Détail de “Friendly Friendship Baptist Church”, 1994. (© Ernie Barnes Family Trust)
“Un observateur du comportement humain”
Passionné par les travaux de Toulouse-Lautrec, Delacroix, Rubens, mais aussi Michel-Ange et Raphaël, Ernie Barnes – qui n’avait pas le droit de se rendre au musée à cause de sa couleur de peau – s’inscrit dans la lignée du maniérisme. Ce mouvement artistique du XVIe siècle naît d’une recherche du mouvement, de courbes puissantes et serpentines et d’une exagération des formes. Les créations du peintre sont, de fait, rapidement qualifiées de néomaniéristes. En plus de minutieusement travailler la technique de ses œuvres, l’Américain faisait de ses toiles le reflet de son expérience.
Pour Zacki Murphy, l’une de ses amies, Ernie Barnes n’était “pas seulement un participant, mais bien un observateur du comportement humain”. À l’université, il suit les conseils d’un professeur d’art qui lui martèle qu’un bon artiste étudie et enregistre les us et coutumes de sa propre existence.
“New Shoes”, vers 1970. (© Ernie Barnes Family Trust)

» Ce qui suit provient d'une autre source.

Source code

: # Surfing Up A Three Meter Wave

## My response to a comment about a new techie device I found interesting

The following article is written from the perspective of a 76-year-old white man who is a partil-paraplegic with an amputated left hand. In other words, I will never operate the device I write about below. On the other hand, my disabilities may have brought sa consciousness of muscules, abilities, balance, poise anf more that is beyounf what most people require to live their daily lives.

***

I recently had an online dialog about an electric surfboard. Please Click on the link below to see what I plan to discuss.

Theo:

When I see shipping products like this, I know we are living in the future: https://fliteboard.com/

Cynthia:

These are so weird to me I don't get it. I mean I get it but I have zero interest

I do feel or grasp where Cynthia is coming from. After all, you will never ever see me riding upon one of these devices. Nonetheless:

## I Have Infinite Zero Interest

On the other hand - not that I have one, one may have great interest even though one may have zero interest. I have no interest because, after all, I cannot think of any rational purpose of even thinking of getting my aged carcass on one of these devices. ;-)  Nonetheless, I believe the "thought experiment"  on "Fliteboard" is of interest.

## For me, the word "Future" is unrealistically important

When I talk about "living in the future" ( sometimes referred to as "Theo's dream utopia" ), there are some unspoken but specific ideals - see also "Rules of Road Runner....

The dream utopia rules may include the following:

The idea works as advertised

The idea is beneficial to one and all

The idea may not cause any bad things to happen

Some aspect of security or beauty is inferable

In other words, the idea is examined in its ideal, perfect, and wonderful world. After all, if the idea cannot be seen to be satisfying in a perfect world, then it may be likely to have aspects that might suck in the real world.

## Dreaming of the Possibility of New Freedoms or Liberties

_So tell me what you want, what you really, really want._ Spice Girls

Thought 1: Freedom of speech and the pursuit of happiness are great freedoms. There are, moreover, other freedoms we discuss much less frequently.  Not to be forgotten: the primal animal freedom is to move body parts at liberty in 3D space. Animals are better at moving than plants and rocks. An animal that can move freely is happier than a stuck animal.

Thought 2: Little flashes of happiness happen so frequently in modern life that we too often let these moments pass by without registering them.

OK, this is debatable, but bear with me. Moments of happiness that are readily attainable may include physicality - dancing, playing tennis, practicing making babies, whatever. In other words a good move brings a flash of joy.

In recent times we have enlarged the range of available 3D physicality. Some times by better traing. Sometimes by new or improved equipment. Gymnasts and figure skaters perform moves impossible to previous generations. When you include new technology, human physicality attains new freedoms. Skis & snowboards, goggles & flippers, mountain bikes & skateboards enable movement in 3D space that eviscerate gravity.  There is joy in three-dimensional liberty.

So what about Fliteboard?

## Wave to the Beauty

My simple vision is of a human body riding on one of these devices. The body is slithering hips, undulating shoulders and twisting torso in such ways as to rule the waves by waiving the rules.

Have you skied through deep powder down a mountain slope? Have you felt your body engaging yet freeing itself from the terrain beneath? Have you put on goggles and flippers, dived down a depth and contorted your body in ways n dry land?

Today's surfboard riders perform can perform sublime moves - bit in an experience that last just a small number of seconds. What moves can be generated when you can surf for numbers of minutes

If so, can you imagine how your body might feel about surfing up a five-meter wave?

Il raconte sa vie de jeune homme noir à travers des symboles. Ses personnages sont notamment représentés les yeux fermés :
“Cela représente notre aveuglement face à l’humanité d’autrui. Nous ne voyons pas les profondeurs de nos interconnexions, les cadeaux, la force, le potentiel présents chez les autres. Le racisme a appris à beaucoup ‘quoi’ penser des autres, mais pas ‘comment’ penser aux autres.”
Ernie Barnes intègre également dans son œuvre le ressenti physique, la douleur que peut causer un muscle, mais aussi le plaisir ressenti lors d’un mouvement, les sensations qui se lisent sur les visages. Si sa carrière sportive n’était pas une vocation (il s’est mis au football américain par hasard au lycée ; ses coéquipiers de Denver le surnommaient “Big Rembrandt”, sachant qu’il était davantage attiré par la peinture que par le football), il fait du sport un thème récurrent de ses œuvres, arguant que c’est la pratique sportive qui lui a permis de ressentir le monde et le mouvement ainsi.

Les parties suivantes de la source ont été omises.